Creating works using Artificial Intelligence could have very important implications for copyright law. Traditionally, the ownership of copyright in computer-generated works was not in question because the program was merely a tool that supported the creative process, very much like a pen and paper. Creative works thus qualify for copyright protection if they are original, with most definitions of originality requiring a human author.

We are in the throes of a technological revolution that may require us to rethink the interaction between computers and the creative process. This revolution is underpinned by the rapid development of machine learning software, a subset of artificial intelligence that produces autonomous systems that are capable of learning without being specifically programmed by a human.

ERNESTO OTTONE, Assistant Director-General, Culture Sector of UNESCO conveyed the greetings of the UN agency, focusing his statement on ethical AI.


“It is my great pleasure to join you for this 23rd Infopoverty World Conference, focused on AI, human rights, and sustainable development.
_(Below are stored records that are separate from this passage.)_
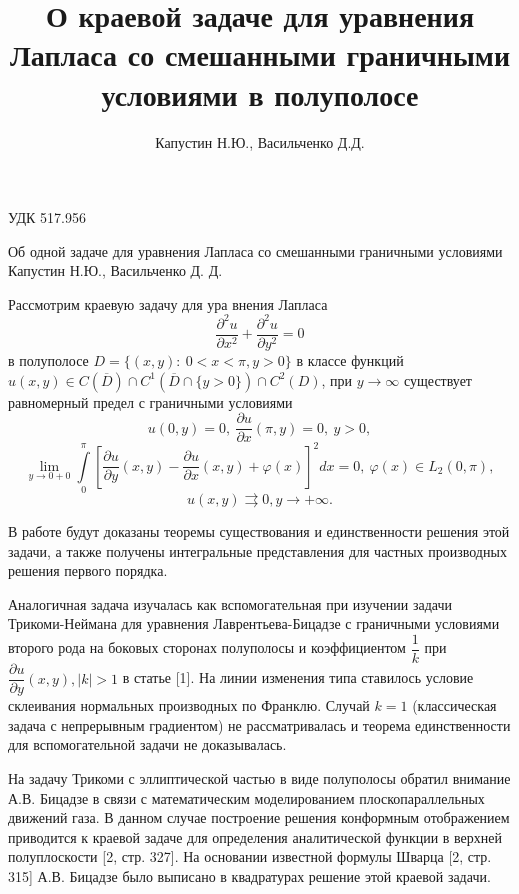 \documentclass[a4paper, 9pt]{article}
\title{О краевой задаче для уравнения Лапласа со смешанными граничными условиями в полуполосе}
\author{Капустин Н.Ю., Васильченко Д.Д.}
\date{}
\begin{document}
	УДК 517.956
	\begin{center}		
		\LARGE{
		 Об одной задаче для уравнения Лапласа со смешанными граничными условиями
		}
		\newline
		\large{Капустин Н.Ю., Васильченко Д. Д.}
		
	\end{center}
	\par
	Рассмотрим краевую задачу для ура внения Лапласа
	\begin{equation}
		\dfrac{\partial^2 u}{\partial x^2} +\dfrac{\partial^2 u}{\partial y^2} = 0
	\end{equation}
	в полуполосе $D = \{(x,y) :\  0 < x < \pi, y > 0\}$	в классе функций $u(x,y) \in C(\overline{D}) \cap C^1(\overline{D} \cap \{y > 0\}) \cap C^2 (D)$,  при $y \to \infty$ существует равномерный предел \newline
	с граничными условиями
	\begin{equation}
		u(0, y) = 0, \ \dfrac{\partial u}{\partial x} (\pi, y) = 0, \ y > 0, 
	\end{equation}
	\begin{equation}
		\lim\limits_{y \to 0 + 0} \int\limits_0^\pi \left[\dfrac{\partial u}{\partial y}(x,y) - \dfrac{\partial u}{\partial x}(x,y) + \varphi(x) \right]^2 dx = 0, \ \varphi(x) \in L_2(0,\pi) , 
	\end{equation}
	\begin{equation}
		u(x,y) \rightrightarrows 0, y \to +\infty. 
	\end{equation}
	
	В работе будут доказаны теоремы существования и единственности решения
	этой задачи, а также получены интегральные представления для частных
	производных решения первого порядка.
	
	Аналогичная задача изучалась как вспомогательная при изучении задачи Трикоми-Неймана
	для уравнения Лаврентьева-Бицадзе с граничными условиями второго рода на боковых сторонах
	полуполосы и коэффициентом $\dfrac{1}{k}$ при
	$\dfrac{\partial u}{\partial y}(x,y), \vert k\vert>1 $ в статье [1].
	На линии изменения типа ставилось условие склеивания нормальных производных
	по Франклю. Случай $k=1$ (классическая задача с непрерывным градиентом)
	не рассматривалась и теорема единственности для вспомогательной задачи
	не доказывалась.
	
	На задачу Трикоми с эллиптической частью в виде полуполосы обратил внимание
	А.В. Бицадзе в связи с математическим моделированием плоскопараллельных
	движений газа. В данном случае построение решения конформным отображением
	приводится к краевой задаче для определения аналитической функции в верхней
	полуплоскости [2, стр. 327]. На основании известной формулы Шварца [2, стр. 315]
	А.В. Бицадзе было выписано в квадратурах решение этой краевой задачи. 
	
\end{document}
UNESCO has been at the forefront of calling for an ethical and human-centric approach to AI. Our 2021 recommendation on the ethics of AI declares that the development of AI must be guided by human dignity and human rights, as well as gender equality, social and economic justice, and the development of physical and mental well-being, diversity, interconnectedness, inclusiveness, and ecosystem protection.
As the UN agency with the mandate in the field of culture, UNESCO supports the cultural and creative industries, in navigating the rapidly changing digital landscapes, to ensure that it benefits creatives and societies at large. While AI can be an important driver of sustainable development, it also makes it increasingly difficult for copyright owners to safeguard their work and ensure they’re fairly remunerated for its digital use. This calls for governments to adopt specific measures to ensure that artists’ rights are protected from AI. This was reflected in the UN 2022 declaration, which called for strong efforts to guarantee the social and economic rights of artists and better regulation of digital platforms. AI will also be at the heart of the next Modiacult 2025, to be held in Barcelona.
UNESCO has recently formed an expert reflection group to advise on the protection and promotion of the diversity of cultural expression in the digital environment. UNESCO is supporting our member states to democratize access to digital creative tools and platforms. We want to ensure that governments are equipped with the knowledge and training necessary to develop policies, legislation, and other measures to protect and promote culture in the digital environment.
I hope that this conference will contribute to the growing consensus around the need to put human rights and sustainable development at the center of AI. And for this, you can count on UNESCO’s engagement in this effort. Thank you.

The FINAL DECLARATION of the 23rd Infopoverty World Conference will include the most relevant insights that emerged from the discussion and will include a list of projects and proposals suggested by the speakers.